1. SPDR S&P 500 ETF Trust Profile

Launched in January 1993, SPDR S&P 500 ETF Trust (SPY) is the oldest and one of the largest exchange-traded funds in the world, with assets under management exceeding $400 billion. It tracks the 500 largest U.S. companies by market capitalization and carries an expense ratio of 0.09%. Investors benefit from intraday liquidity, with average daily trading volume around 60 million shares, and a current dividend yield near 1.3%. As a market-cap-weighted vehicle, SPY’s top sector exposures mirror the S&P 500 index, with technology accounting for roughly 35% of its portfolio.

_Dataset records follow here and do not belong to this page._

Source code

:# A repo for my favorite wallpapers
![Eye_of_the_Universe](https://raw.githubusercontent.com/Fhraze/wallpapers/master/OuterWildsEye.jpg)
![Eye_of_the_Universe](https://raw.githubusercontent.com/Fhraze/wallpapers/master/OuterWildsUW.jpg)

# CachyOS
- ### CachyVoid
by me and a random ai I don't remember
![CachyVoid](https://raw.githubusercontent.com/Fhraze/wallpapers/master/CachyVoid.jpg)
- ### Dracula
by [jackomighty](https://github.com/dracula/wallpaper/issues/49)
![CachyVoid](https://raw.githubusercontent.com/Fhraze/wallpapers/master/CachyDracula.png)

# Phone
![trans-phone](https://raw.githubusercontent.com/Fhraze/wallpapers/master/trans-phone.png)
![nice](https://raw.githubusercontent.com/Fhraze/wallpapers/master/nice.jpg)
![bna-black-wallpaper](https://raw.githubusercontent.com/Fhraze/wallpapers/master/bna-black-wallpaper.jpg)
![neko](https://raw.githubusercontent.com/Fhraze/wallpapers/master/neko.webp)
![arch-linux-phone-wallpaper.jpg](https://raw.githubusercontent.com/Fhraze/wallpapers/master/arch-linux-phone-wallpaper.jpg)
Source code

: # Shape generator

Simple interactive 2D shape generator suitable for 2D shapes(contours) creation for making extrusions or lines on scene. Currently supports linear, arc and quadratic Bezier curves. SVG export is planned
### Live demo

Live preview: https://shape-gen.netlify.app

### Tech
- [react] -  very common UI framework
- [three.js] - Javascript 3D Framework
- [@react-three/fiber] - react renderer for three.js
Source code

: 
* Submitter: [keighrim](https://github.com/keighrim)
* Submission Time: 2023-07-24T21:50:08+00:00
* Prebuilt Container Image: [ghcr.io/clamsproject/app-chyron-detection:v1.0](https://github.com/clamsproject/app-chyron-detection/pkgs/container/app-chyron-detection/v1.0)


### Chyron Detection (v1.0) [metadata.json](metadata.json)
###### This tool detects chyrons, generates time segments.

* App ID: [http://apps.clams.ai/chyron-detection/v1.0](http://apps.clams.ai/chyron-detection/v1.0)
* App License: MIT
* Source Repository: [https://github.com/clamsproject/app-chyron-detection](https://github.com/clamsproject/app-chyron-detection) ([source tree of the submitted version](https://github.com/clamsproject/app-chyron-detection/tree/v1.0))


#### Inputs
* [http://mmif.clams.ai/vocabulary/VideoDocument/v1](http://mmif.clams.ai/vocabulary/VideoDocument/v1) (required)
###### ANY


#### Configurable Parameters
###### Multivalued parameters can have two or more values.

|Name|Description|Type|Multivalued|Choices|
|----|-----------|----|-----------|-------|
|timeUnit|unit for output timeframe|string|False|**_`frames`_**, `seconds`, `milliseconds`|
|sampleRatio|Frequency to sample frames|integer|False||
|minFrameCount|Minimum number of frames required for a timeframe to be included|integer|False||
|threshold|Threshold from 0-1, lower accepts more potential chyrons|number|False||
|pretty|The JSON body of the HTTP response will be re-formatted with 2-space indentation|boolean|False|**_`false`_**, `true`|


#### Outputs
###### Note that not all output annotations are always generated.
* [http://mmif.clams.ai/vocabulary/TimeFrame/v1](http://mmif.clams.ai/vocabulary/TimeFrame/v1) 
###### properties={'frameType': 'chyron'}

2. Investor Behavior During Tariff-Driven Volatility

In April 2025, concerns over newly announced U.S. tariffs triggered a rapid market sell-off that erased approximately $5 trillion in market value over two trading days. During this period, some investors, including prominent traders, suspended contributions to SPY allocations, fearing recessionary impacts on large-cap U.S. equities. When a 90-day tariff pause was announced, the market rebounded sharply—SPY recovered all lost ground within five trading sessions. Those who halted purchases missed out on gains exceeding 4% in that rebound window, underscoring the importance of maintaining consistent dollar-cost-averaging in core index exposures regardless of short-term volatility.